Inferring distributions of chirodropid box-jellyfishes (Cnidaria: Cubozoa) in geographic and ecological space using ecological niche modeling

Abstract

Geographic distributions of many marine species are poorly documented or understood, which is particularly true for marine invertebrates. Ecological niche modeling (ENM) offers a means to address this issue, but to date most studies using ENM have focused on terrestrial taxa. In general, ENM relates environmental information to species’ occurrence data to estimate the ecological niche of a species, rather than just interpolating a geographic distribution. This process leads to predictions of suitable habitat that generally exceed the range actually inhabited by a single species: such areas of geographic over-prediction (commission) may be inhabited by closely related species, and the model thus offers the inferential power to predict the potential distributions of these species as well. We explored the utility of ENM to investigate potential distributions of chirodropid box-jellyfishes (Cnidaria: Cubozoa), a group of highly toxic invertebrates whose biogeography is poorly understood.
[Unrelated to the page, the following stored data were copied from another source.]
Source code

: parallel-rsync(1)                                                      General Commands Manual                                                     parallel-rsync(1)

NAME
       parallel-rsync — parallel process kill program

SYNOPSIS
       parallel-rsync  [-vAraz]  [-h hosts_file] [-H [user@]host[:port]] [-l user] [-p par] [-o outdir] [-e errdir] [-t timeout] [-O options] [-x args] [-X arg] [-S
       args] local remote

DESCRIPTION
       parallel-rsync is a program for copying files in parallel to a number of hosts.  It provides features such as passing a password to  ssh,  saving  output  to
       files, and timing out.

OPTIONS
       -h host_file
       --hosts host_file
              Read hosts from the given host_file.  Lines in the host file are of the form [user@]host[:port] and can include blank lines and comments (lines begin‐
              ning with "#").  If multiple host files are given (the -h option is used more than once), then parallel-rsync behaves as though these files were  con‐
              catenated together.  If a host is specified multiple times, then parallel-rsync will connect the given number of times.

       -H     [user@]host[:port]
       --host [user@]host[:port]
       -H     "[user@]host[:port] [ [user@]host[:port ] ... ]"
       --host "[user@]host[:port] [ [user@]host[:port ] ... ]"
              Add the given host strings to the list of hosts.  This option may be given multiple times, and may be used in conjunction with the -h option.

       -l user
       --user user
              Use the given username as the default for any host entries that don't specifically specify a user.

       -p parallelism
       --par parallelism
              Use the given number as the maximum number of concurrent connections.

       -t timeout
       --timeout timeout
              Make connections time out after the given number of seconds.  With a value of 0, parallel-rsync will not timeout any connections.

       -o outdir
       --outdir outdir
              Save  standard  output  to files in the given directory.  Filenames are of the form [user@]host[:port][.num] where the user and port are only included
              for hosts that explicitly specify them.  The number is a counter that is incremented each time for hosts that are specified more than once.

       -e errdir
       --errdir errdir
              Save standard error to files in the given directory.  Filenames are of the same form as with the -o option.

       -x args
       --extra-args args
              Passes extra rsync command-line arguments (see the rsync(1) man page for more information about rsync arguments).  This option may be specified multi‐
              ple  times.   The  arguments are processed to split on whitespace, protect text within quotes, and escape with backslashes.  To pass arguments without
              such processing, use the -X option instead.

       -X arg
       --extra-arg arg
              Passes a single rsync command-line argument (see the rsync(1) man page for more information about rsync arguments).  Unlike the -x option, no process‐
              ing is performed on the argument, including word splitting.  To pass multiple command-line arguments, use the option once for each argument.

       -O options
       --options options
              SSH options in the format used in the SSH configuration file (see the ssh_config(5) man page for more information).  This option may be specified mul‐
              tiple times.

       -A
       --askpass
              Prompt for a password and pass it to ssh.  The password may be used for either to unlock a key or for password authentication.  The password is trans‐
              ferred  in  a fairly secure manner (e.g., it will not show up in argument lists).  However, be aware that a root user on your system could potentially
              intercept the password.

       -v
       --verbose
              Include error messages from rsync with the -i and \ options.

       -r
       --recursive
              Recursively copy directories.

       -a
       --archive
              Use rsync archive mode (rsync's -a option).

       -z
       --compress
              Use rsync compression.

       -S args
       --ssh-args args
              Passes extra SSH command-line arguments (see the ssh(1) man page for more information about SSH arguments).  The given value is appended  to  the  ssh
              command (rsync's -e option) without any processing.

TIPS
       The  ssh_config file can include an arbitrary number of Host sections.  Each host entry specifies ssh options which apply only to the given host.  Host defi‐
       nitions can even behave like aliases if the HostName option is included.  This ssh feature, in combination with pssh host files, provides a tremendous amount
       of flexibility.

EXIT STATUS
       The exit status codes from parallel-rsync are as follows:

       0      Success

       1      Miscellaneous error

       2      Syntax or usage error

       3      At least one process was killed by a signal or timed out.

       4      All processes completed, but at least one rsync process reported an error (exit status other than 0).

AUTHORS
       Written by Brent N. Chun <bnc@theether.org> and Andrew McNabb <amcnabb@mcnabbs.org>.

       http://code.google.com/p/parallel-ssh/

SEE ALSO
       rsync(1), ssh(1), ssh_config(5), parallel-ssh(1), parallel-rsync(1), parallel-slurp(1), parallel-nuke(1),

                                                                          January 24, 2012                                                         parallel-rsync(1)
We were able to predict reported occurrences of box-jellyfishes throughout the Indo-Pacific from data of closely related species. By doing so, we demonstrate that geographic over-prediction in ENM can be desirable when concerned with predictions beyond current knowledge of species’ distributions. Several methods are used for ENM; here, we compared the 2 most commonly used methods, the Genetic Algorithm for Rule-Set Predictions (GARP) and a maximum entropy approach (Maxent). Our comparison shows that Maxent may be more prone to overfitting, whereas GARP tends to produce broader predictions. Transforming continuous Maxent predictions into binary predictions remedies problems of overfitting, and allows for effective extrapolation into unsampled geographic space.